Decades of safe power??? Dan, nuclear waste last forever- yes even after your gone. Do you care about the future or just your little life and “backyard’ ?

The uranium used in the reactor is mined from the ground. It is a natural element. The fuel can be recycled and reused. Over 90% of it’s original energy remains after a single fuel cycle. The waste products can be diluted and returned to the earth. Only politics prevents the solution in this country. Opponents of nuclear energy prevent the waste disposal system from operating and then use that as a reason to stop using nuclear energy.

He’s right, you know.

Diablo has held up so well, and now the progressive liberals in this County will be having to pay higher electric bills if enough renewables aren’t online to compensate the deficit by 2025.

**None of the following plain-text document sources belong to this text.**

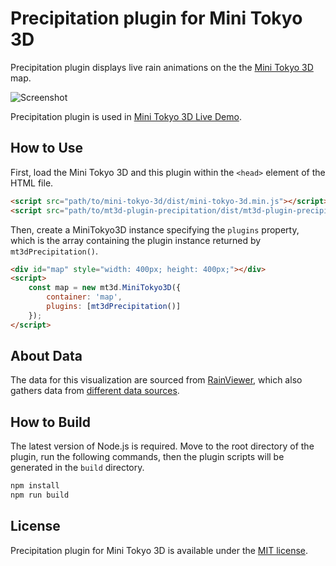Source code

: # Precipitation plugin for Mini Tokyo 3D

Precipitation plugin displays live rain animations on the the [Mini Tokyo 3D](https://minitokyo3d.com) map.

![Screenshot](https://nagix.github.io/mt3d-plugin-precipitation/screenshot1.jpg)

Precipitation plugin is used in [Mini Tokyo 3D Live Demo](https://minitokyo3d.com).

## How to Use

First, load the Mini Tokyo 3D and this plugin within the `<head>` element of the HTML file.

```html
<script src="path/to/mini-tokyo-3d/dist/mini-tokyo-3d.min.js"></script>
<script src="path/to/mt3d-plugin-precipitation/dist/mt3d-plugin-precipitation.min.js"></script>
```

Then, create a MiniTokyo3D instance specifying the `plugins` property, which is the array containing the plugin instance returned by `mt3dPrecipitation()`.

```html
<div id="map" style="width: 400px; height: 400px;"></div>
<script>
    const map = new mt3d.MiniTokyo3D({
        container: 'map',
        plugins: [mt3dPrecipitation()]
    });
</script>
```

## About Data

The data for this visualization are sourced from [RainViewer](https://www.rainviewer.com), which also gathers data from [different data sources](https://www.rainviewer.com/sources.html).

## How to Build

The latest version of Node.js is required. Move to the root directory of the plugin, run the following commands, then the plugin scripts will be generated in the `build` directory.
```bash
npm install
npm run build
```

## License

Precipitation plugin for Mini Tokyo 3D is available under the [MIT license](https://opensource.org/licenses/MIT).
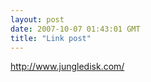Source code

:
 ```yaml
---
layout: post
date: 2007-10-07 01:43:01 GMT
title: "Link post"
---
```

<http://www.jungledisk.com/>

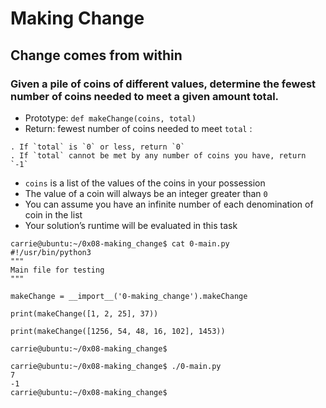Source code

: # Making Change

## Change comes from within

### Given a pile of coins of different values, determine the fewest number of coins needed to meet a given amount total.

- Prototype: `def makeChange(coins, total)`
- Return: fewest number of coins needed to meet `total` :
```
. If `total` is `0` or less, return `0`
. If `total` cannot be met by any number of coins you have, return `-1`
```
- `coins` is a list of the values of the coins in your possession
- The value of a coin will always be an integer greater than `0`
- You can assume you have an infinite number of each denomination of coin in the list
- Your solution’s runtime will be evaluated in this task

```
carrie@ubuntu:~/0x08-making_change$ cat 0-main.py
#!/usr/bin/python3
"""
Main file for testing
"""

makeChange = __import__('0-making_change').makeChange

print(makeChange([1, 2, 25], 37))

print(makeChange([1256, 54, 48, 16, 102], 1453))

carrie@ubuntu:~/0x08-making_change$
```

```
carrie@ubuntu:~/0x08-making_change$ ./0-main.py
7
-1
carrie@ubuntu:~/0x08-making_change$
```
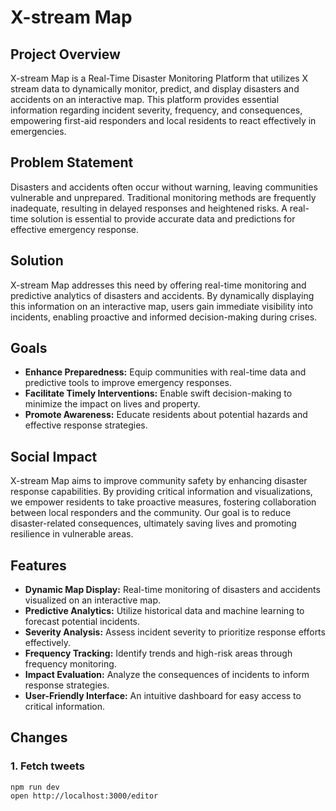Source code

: # X-stream Map

## Project Overview

X-stream Map is a Real-Time Disaster Monitoring Platform that utilizes X stream data to dynamically monitor, predict, and display disasters and accidents on an interactive map. This platform provides essential information regarding incident severity, frequency, and consequences, empowering first-aid responders and local residents to react effectively in emergencies.

## Problem Statement

Disasters and accidents often occur without warning, leaving communities vulnerable and unprepared. Traditional monitoring methods are frequently inadequate, resulting in delayed responses and heightened risks. A real-time solution is essential to provide accurate data and predictions for effective emergency response.

## Solution

X-stream Map addresses this need by offering real-time monitoring and predictive analytics of disasters and accidents. By dynamically displaying this information on an interactive map, users gain immediate visibility into incidents, enabling proactive and informed decision-making during crises.

## Goals

- **Enhance Preparedness:** Equip communities with real-time data and predictive tools to improve emergency responses.
- **Facilitate Timely Interventions:** Enable swift decision-making to minimize the impact on lives and property.
- **Promote Awareness:** Educate residents about potential hazards and effective response strategies.

## Social Impact

X-stream Map aims to improve community safety by enhancing disaster response capabilities. By providing critical information and visualizations, we empower residents to take proactive measures, fostering collaboration between local responders and the community. Our goal is to reduce disaster-related consequences, ultimately saving lives and promoting resilience in vulnerable areas.

## Features

- **Dynamic Map Display:** Real-time monitoring of disasters and accidents visualized on an interactive map.
- **Predictive Analytics:** Utilize historical data and machine learning to forecast potential incidents.
- **Severity Analysis:** Assess incident severity to prioritize response efforts effectively.
- **Frequency Tracking:** Identify trends and high-risk areas through frequency monitoring.
- **Impact Evaluation:** Analyze the consequences of incidents to inform response strategies.
- **User-Friendly Interface:** An intuitive dashboard for easy access to critical information.


## Changes

### 1. Fetch tweets

```
npm run dev
open http://localhost:3000/editor
```
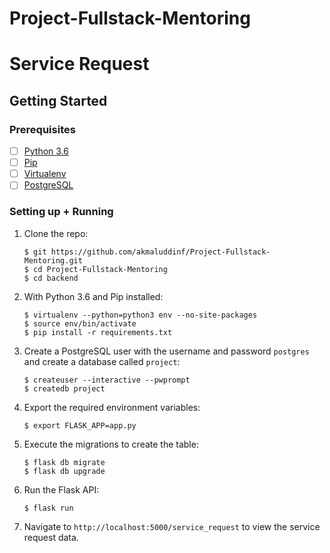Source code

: # Project-Fullstack-Mentoring

# Service Request

## Getting Started

### Prerequisites

- [ ] [Python 3.6](https://www.python.org/downloads/release/python-365/)
- [ ] [Pip](https://pip.pypa.io/en/stable/installing/)
- [ ] [Virtualenv](https://virtualenv.pypa.io/en/latest/)
- [ ] [PostgreSQL](https://www.postgresql.org/)

### Setting up + Running

1. Clone the repo:

    ```
    $ git https://github.com/akmaluddinf/Project-Fullstack-Mentoring.git
    $ cd Project-Fullstack-Mentoring
    $ cd backend
    ```

2. With Python 3.6 and Pip installed:

    ```
    $ virtualenv --python=python3 env --no-site-packages
    $ source env/bin/activate
    $ pip install -r requirements.txt
    ```

3. Create a PostgreSQL user with the username and password `postgres` and create a database called `project`:

    ```
    $ createuser --interactive --pwprompt
    $ createdb project
    ```

4. Export the required environment variables:

    ```
    $ export FLASK_APP=app.py
    ```

5. Execute the migrations to create the table:

    ```
    $ flask db migrate
    $ flask db upgrade
    ```

6. Run the Flask API:

    ```
    $ flask run
    ```

7. Navigate to `http://localhost:5000/service_request` to view the service request data.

Heads up: I’d start thinking about rooftop solar. Oh, but darn that marine layer!!!

I don’t give a rats behind what the progressive liberals pay for electricity,I care about what I have to pay.

Rooftop solar actually picks up some power even when cloudy or even with moonlight.

Dan, it appears you have fallen victim to government math.

Solar now generates 10% of California energy. Rooftop solar, not counted in government statistics accounts for another 5% of the solar power generated statewide, and is doubling every year.

NO additional acreage needed for roof top solar! The National Renewable Energy Lab in Colorado estimates that California could get up to 74% of its power from rooftop solar energy generation.


Even if this is seriously over-stated, it is good news.

Dan Carpenter is right on one thing and ONE THING ONLY in his column.

Renewable energy like Wind and Solar are expensive pipe dreams.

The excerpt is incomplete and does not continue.